### Records
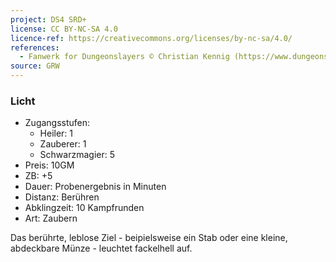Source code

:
 ```yaml
---
project: DS4 SRD+
license: CC BY-NC-SA 4.0
licence-ref: https://creativecommons.org/licenses/by-nc-sa/4.0/
references: 
  - Fanwerk for Dungeonslayers © Christian Kennig (https://www.dungeonslayers.net/)
source: GRW
---
```


### Licht

- Zugangsstufen:
  - Heiler: 1
  - Zauberer: 1
  - Schwarzmagier: 5
- Preis: 10GM
- ZB: +5
- Dauer: Probenergebnis in Minuten
- Distanz: Berühren
- Abklingzeit: 10 Kampfrunden
- Art: Zaubern

Das berührte, leblose Ziel - beipielsweise ein Stab oder eine kleine, abdeckbare Münze - leuchtet fackelhell auf.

### What needs to be done
Output the line holding "- Dauer: Probenergebnis in Minuten", then every later line through the end of the records above, exactly as given and nothing else.

### Reply
- Dauer: Probenergebnis in Minuten
- Distanz: Berühren
- Abklingzeit: 10 Kampfrunden
- Art: Zaubern

Das berührte, leblose Ziel - beipielsweise ein Stab oder eine kleine, abdeckbare Münze - leuchtet fackelhell auf.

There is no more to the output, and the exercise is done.